Premier film de Giacomo Abruzzese, Disco Boy n’a qu’un seul défaut : son titre, le réduisant à la scène de boîte de nuit finale assez convenue, rappelant comme deux miroirs de boule à facettes le Beau travail de Claire Denis, film de Légion étrangère lui aussi, auquel on songe beaucoup ici. Car ce film de guerre apatride et capiteux a des qualités esthétiques superlatives, du premier plan tropical sur le torse d’ébène d’un soldat offert à la caméra dans son sommeil, jusqu’aux séquences stupéfiantes de traque placide dans la jungle nigériane, ensorcelées par l’electro de Vitalic.

Franz Rogowski, acteur fétiche de Christian Petzold.

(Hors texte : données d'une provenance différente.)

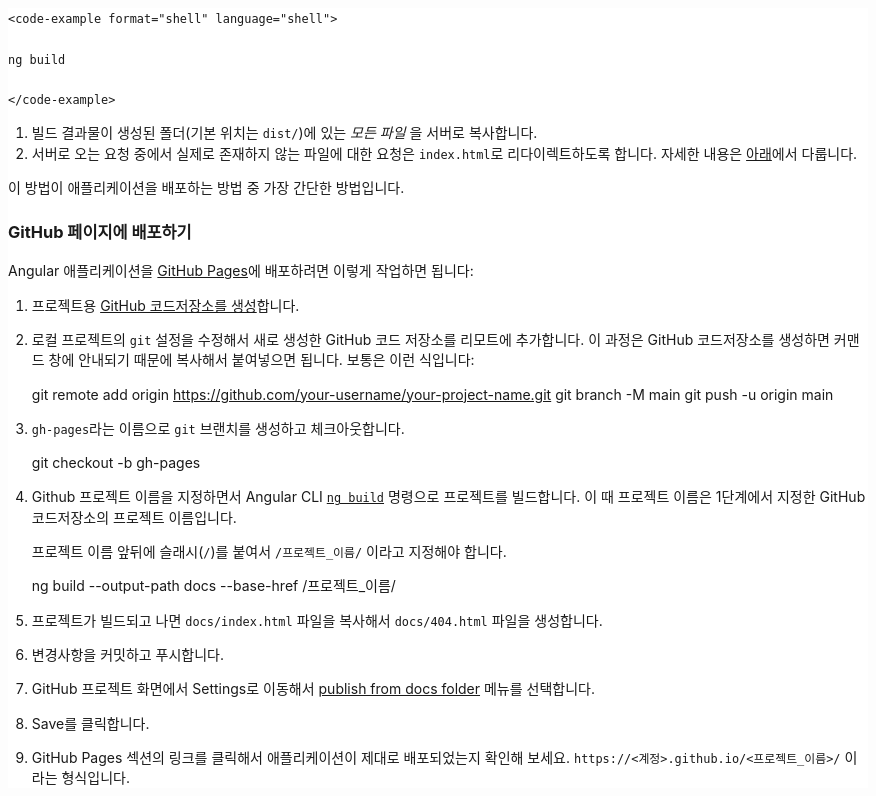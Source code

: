     <code-example format="shell" language="shell">

    ng build

    </code-example>

1.  빌드 결과물이 생성된 폴더(기본 위치는 `dist/`)에 있는 _모든 파일_ 을 서버로 복사합니다.
1.  서버로 오는 요청 중에서 실제로 존재하지 않는 파일에 대한 요청은 `index.html`로 리다이렉트하도록 합니다.
    자세한 내용은 [아래](#fallback)에서 다룹니다.

이 방법이 애플리케이션을 배포하는 방법 중 가장 간단한 방법입니다.


<a id="deploy-to-github"></a>


### GitHub 페이지에 배포하기


Angular 애플리케이션을 [GitHub Pages](https://help.github.com/articles/what-is-github-pages)에 배포하려면 이렇게 작업하면 됩니다:

1.  프로젝트용 [GitHub 코드저장소를 생성](https://help.github.com/articles/create-a-repo)합니다.
1.  로컬 프로젝트의 `git` 설정을 수정해서 새로 생성한 GitHub 코드 저장소를 리모트에 추가합니다.
    이 과정은 GitHub 코드저장소를 생성하면 커맨드 창에 안내되기 때문에 복사해서 붙여넣으면 됩니다.
    보통은 이런 식입니다:

    <code-example format="shell" language="shell">

    git remote add origin https://github.com/your-username/your-project-name.git
    git branch -M main
    git push -u origin main

    </code-example>

1.  `gh-pages`라는 이름으로 `git` 브랜치를 생성하고 체크아웃합니다.

    <code-example format="shell" language="shell">

    git checkout -b gh-pages

    </code-example>

1.  Github 프로젝트 이름을 지정하면서 Angular CLI [`ng build`](cli/build) 명령으로 프로젝트를 빌드합니다. 이 때 프로젝트 이름은 1단계에서 지정한 GitHub 코드저장소의 프로젝트 이름입니다.

    프로젝트 이름 앞뒤에 슬래시\(`/`\)를 붙여서 `/프로젝트_이름/` 이라고 지정해야 합니다.

    <code-example format="shell" language="shell">

    ng build --output-path docs --base-href /프로젝트_이름/

    </code-example>

1.  프로젝트가 빌드되고 나면 `docs/index.html` 파일을 복사해서 `docs/404.html` 파일을 생성합니다.
1.  변경사항을 커밋하고 푸시합니다.
1.  GitHub 프로젝트 화면에서 Settings로 이동해서 [publish from docs folder](https://docs.github.com/en/pages/getting-started-with-github-pages/configuring-a-publishing-source-for-your-github-pages-site#choosing-a-publishing-source) 메뉴를 선택합니다.
1.  Save를 클릭합니다.
1.  GitHub Pages 섹션의 링크를 클릭해서 애플리케이션이 제대로 배포되었는지 확인해 보세요.
    `https://<계정>.github.io/<프로젝트_이름>/` 이라는 형식입니다.
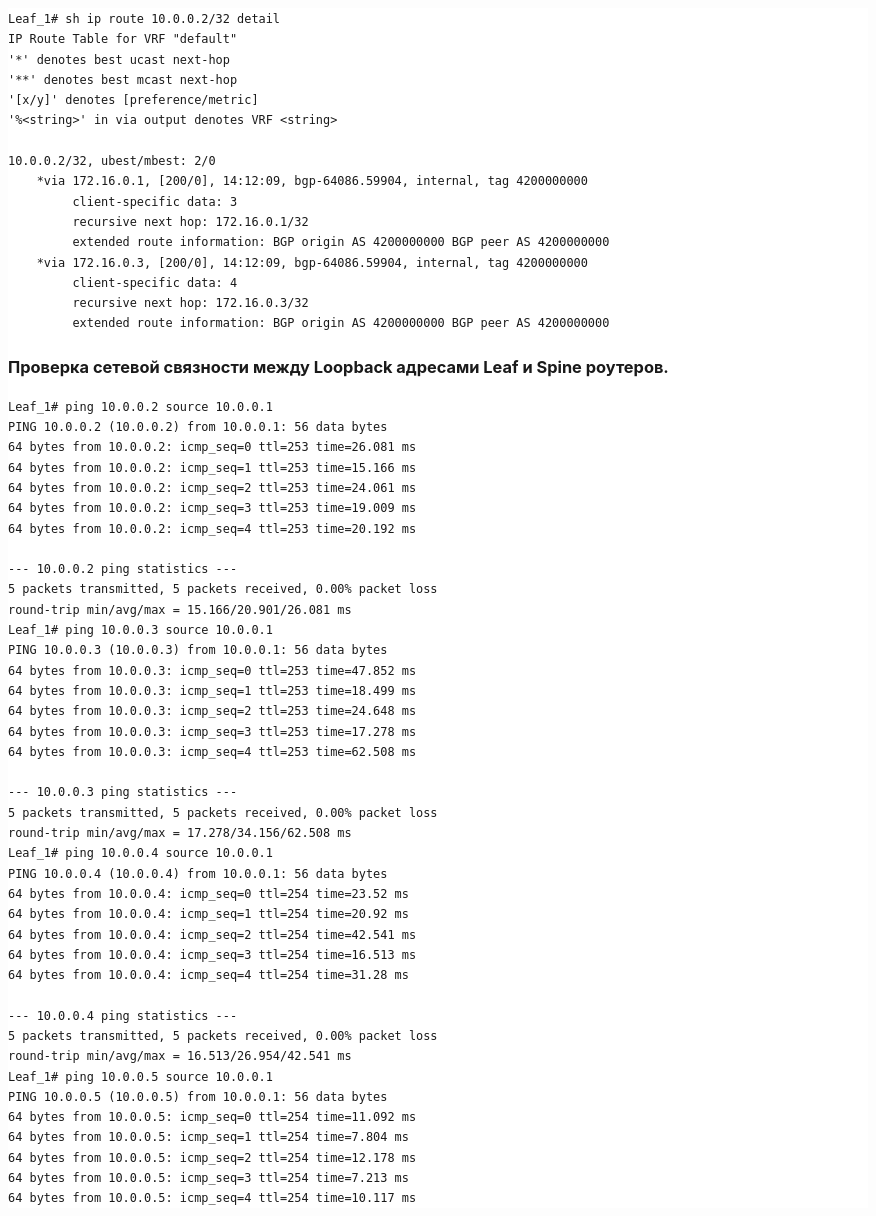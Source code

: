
 ```
```
```
Leaf_1# sh ip route 10.0.0.2/32 detail
IP Route Table for VRF "default"
'*' denotes best ucast next-hop
'**' denotes best mcast next-hop
'[x/y]' denotes [preference/metric]
'%<string>' in via output denotes VRF <string>

10.0.0.2/32, ubest/mbest: 2/0
    *via 172.16.0.1, [200/0], 14:12:09, bgp-64086.59904, internal, tag 4200000000
         client-specific data: 3
         recursive next hop: 172.16.0.1/32
         extended route information: BGP origin AS 4200000000 BGP peer AS 4200000000
    *via 172.16.0.3, [200/0], 14:12:09, bgp-64086.59904, internal, tag 4200000000
         client-specific data: 4
         recursive next hop: 172.16.0.3/32
         extended route information: BGP origin AS 4200000000 BGP peer AS 4200000000
```
### Проверка сетевой связности между Loopback адресами Leaf и Spine роутеров.
```
Leaf_1# ping 10.0.0.2 source 10.0.0.1
PING 10.0.0.2 (10.0.0.2) from 10.0.0.1: 56 data bytes
64 bytes from 10.0.0.2: icmp_seq=0 ttl=253 time=26.081 ms
64 bytes from 10.0.0.2: icmp_seq=1 ttl=253 time=15.166 ms
64 bytes from 10.0.0.2: icmp_seq=2 ttl=253 time=24.061 ms
64 bytes from 10.0.0.2: icmp_seq=3 ttl=253 time=19.009 ms
64 bytes from 10.0.0.2: icmp_seq=4 ttl=253 time=20.192 ms

--- 10.0.0.2 ping statistics ---
5 packets transmitted, 5 packets received, 0.00% packet loss
round-trip min/avg/max = 15.166/20.901/26.081 ms
Leaf_1# ping 10.0.0.3 source 10.0.0.1
PING 10.0.0.3 (10.0.0.3) from 10.0.0.1: 56 data bytes
64 bytes from 10.0.0.3: icmp_seq=0 ttl=253 time=47.852 ms
64 bytes from 10.0.0.3: icmp_seq=1 ttl=253 time=18.499 ms
64 bytes from 10.0.0.3: icmp_seq=2 ttl=253 time=24.648 ms
64 bytes from 10.0.0.3: icmp_seq=3 ttl=253 time=17.278 ms
64 bytes from 10.0.0.3: icmp_seq=4 ttl=253 time=62.508 ms

--- 10.0.0.3 ping statistics ---
5 packets transmitted, 5 packets received, 0.00% packet loss
round-trip min/avg/max = 17.278/34.156/62.508 ms
Leaf_1# ping 10.0.0.4 source 10.0.0.1
PING 10.0.0.4 (10.0.0.4) from 10.0.0.1: 56 data bytes
64 bytes from 10.0.0.4: icmp_seq=0 ttl=254 time=23.52 ms
64 bytes from 10.0.0.4: icmp_seq=1 ttl=254 time=20.92 ms
64 bytes from 10.0.0.4: icmp_seq=2 ttl=254 time=42.541 ms
64 bytes from 10.0.0.4: icmp_seq=3 ttl=254 time=16.513 ms
64 bytes from 10.0.0.4: icmp_seq=4 ttl=254 time=31.28 ms

--- 10.0.0.4 ping statistics ---
5 packets transmitted, 5 packets received, 0.00% packet loss
round-trip min/avg/max = 16.513/26.954/42.541 ms
Leaf_1# ping 10.0.0.5 source 10.0.0.1
PING 10.0.0.5 (10.0.0.5) from 10.0.0.1: 56 data bytes
64 bytes from 10.0.0.5: icmp_seq=0 ttl=254 time=11.092 ms
64 bytes from 10.0.0.5: icmp_seq=1 ttl=254 time=7.804 ms
64 bytes from 10.0.0.5: icmp_seq=2 ttl=254 time=12.178 ms
64 bytes from 10.0.0.5: icmp_seq=3 ttl=254 time=7.213 ms
64 bytes from 10.0.0.5: icmp_seq=4 ttl=254 time=10.117 ms

```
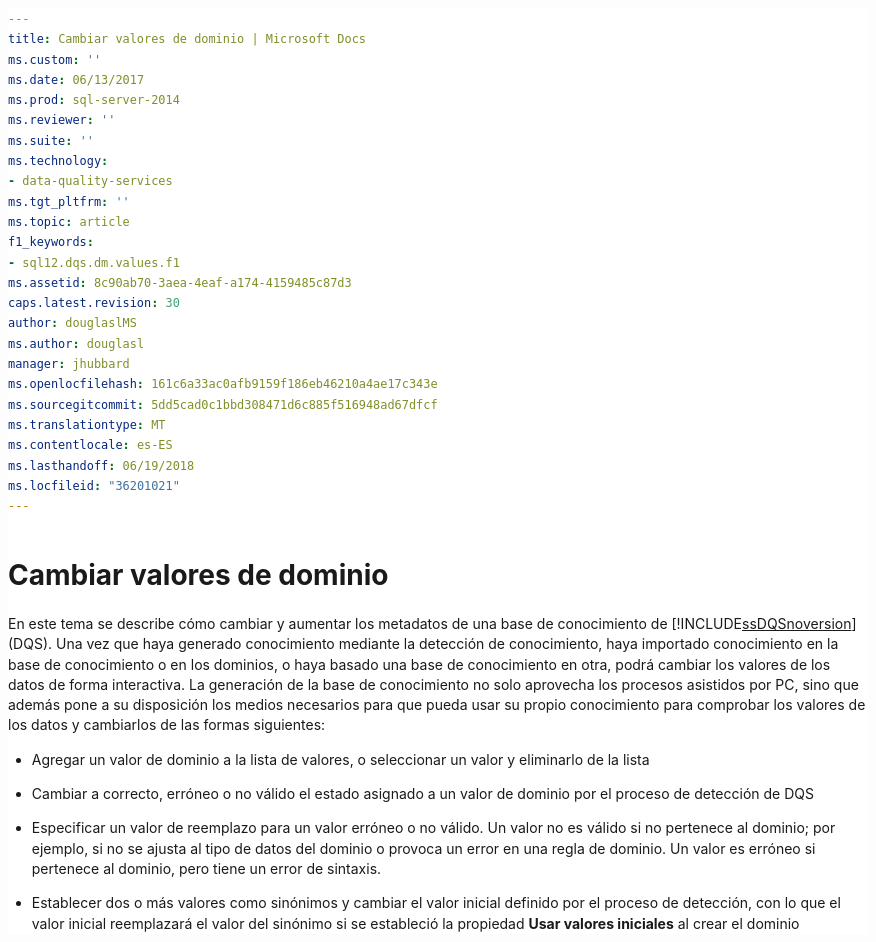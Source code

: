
 ```yaml
---
title: Cambiar valores de dominio | Microsoft Docs
ms.custom: ''
ms.date: 06/13/2017
ms.prod: sql-server-2014
ms.reviewer: ''
ms.suite: ''
ms.technology:
- data-quality-services
ms.tgt_pltfrm: ''
ms.topic: article
f1_keywords:
- sql12.dqs.dm.values.f1
ms.assetid: 8c90ab70-3aea-4eaf-a174-4159485c87d3
caps.latest.revision: 30
author: douglaslMS
ms.author: douglasl
manager: jhubbard
ms.openlocfilehash: 161c6a33ac0afb9159f186eb46210a4ae17c343e
ms.sourcegitcommit: 5dd5cad0c1bbd308471d6c885f516948ad67dfcf
ms.translationtype: MT
ms.contentlocale: es-ES
ms.lasthandoff: 06/19/2018
ms.locfileid: "36201021"
---
```

# <a name="change-domain-values"></a>Cambiar valores de dominio
  En este tema se describe cómo cambiar y aumentar los metadatos de una base de conocimiento de [!INCLUDE[ssDQSnoversion](../includes/ssdqsnoversion-md.md)] (DQS). Una vez que haya generado conocimiento mediante la detección de conocimiento, haya importado conocimiento en la base de conocimiento o en los dominios, o haya basado una base de conocimiento en otra, podrá cambiar los valores de los datos de forma interactiva. La generación de la base de conocimiento no solo aprovecha los procesos asistidos por PC, sino que además pone a su disposición los medios necesarios para que pueda usar su propio conocimiento para comprobar los valores de los datos y cambiarlos de las formas siguientes:  
  
-   Agregar un valor de dominio a la lista de valores, o seleccionar un valor y eliminarlo de la lista  
  
-   Cambiar a correcto, erróneo o no válido el estado asignado a un valor de dominio por el proceso de detección de DQS  
  
-   Especificar un valor de reemplazo para un valor erróneo o no válido. Un valor no es válido si no pertenece al dominio; por ejemplo, si no se ajusta al tipo de datos del dominio o provoca un error en una regla de dominio. Un valor es erróneo si pertenece al dominio, pero tiene un error de sintaxis.  
  
-   Establecer dos o más valores como sinónimos y cambiar el valor inicial definido por el proceso de detección, con lo que el valor inicial reemplazará el valor del sinónimo si se estableció la propiedad **Usar valores iniciales** al crear el dominio  
  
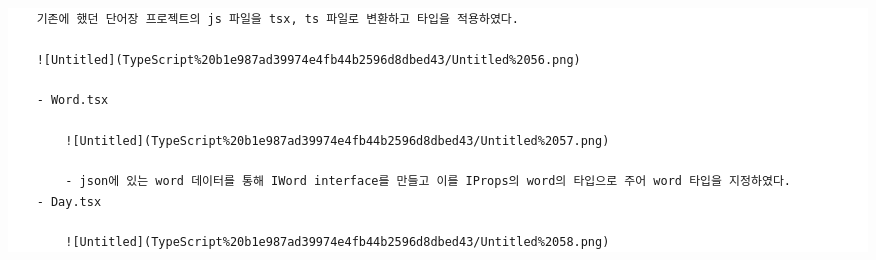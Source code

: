         기존에 했던 단어장 프로젝트의 js 파일을 tsx, ts 파일로 변환하고 타입을 적용하였다.
        
        ![Untitled](TypeScript%20b1e987ad39974e4fb44b2596d8dbed43/Untitled%2056.png)
        
        - Word.tsx
            
            ![Untitled](TypeScript%20b1e987ad39974e4fb44b2596d8dbed43/Untitled%2057.png)
            
            - json에 있는 word 데이터를 통해 IWord interface를 만들고 이를 IProps의 word의 타입으로 주어 word 타입을 지정하였다.
        - Day.tsx
            
            ![Untitled](TypeScript%20b1e987ad39974e4fb44b2596d8dbed43/Untitled%2058.png)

Immigration forcée contre monde civilisé

A travers la fuite d’un soldat biélo-russe entré dans la Légion étrangère française pour fuir son pays à tout prix, et son étrange fraternité de combat avec un soldat de l’émancipation du Delta, Abruzzese réussit un film politique singulier, filmant en actes et en beautés la revanche des passagers clandestins de l’immigration forcée sur le monde civilisé, quelque part entre le récent Pacifiction pour la sensualité (ici plutôt mâle), et Les Confins du monde de Guillaume Nicloux, peut-être le plus beau rôle du regretté Gaspard Ulliel. Alors même si ce transfert de Disco Boy dans la dernière demi-heure réduit un peu trop cette âpre quête intérieure à la Joseph Conrad au cliché d’une banale piste de danse à Paris, ce premier essai est suffisamment impressionnant pour qu’on retienne le nom de ce réalisateur, lui-même apatride européen, pour un prochain voyage.

Disco Boy de Giacomo Abruzzese (Fr-It-Bel-Pol, 1h32) avec Franz Rogowski, Morr Ndiaye, Laetitia Ky, Matteo Olivetti… Sortie le 3 mai.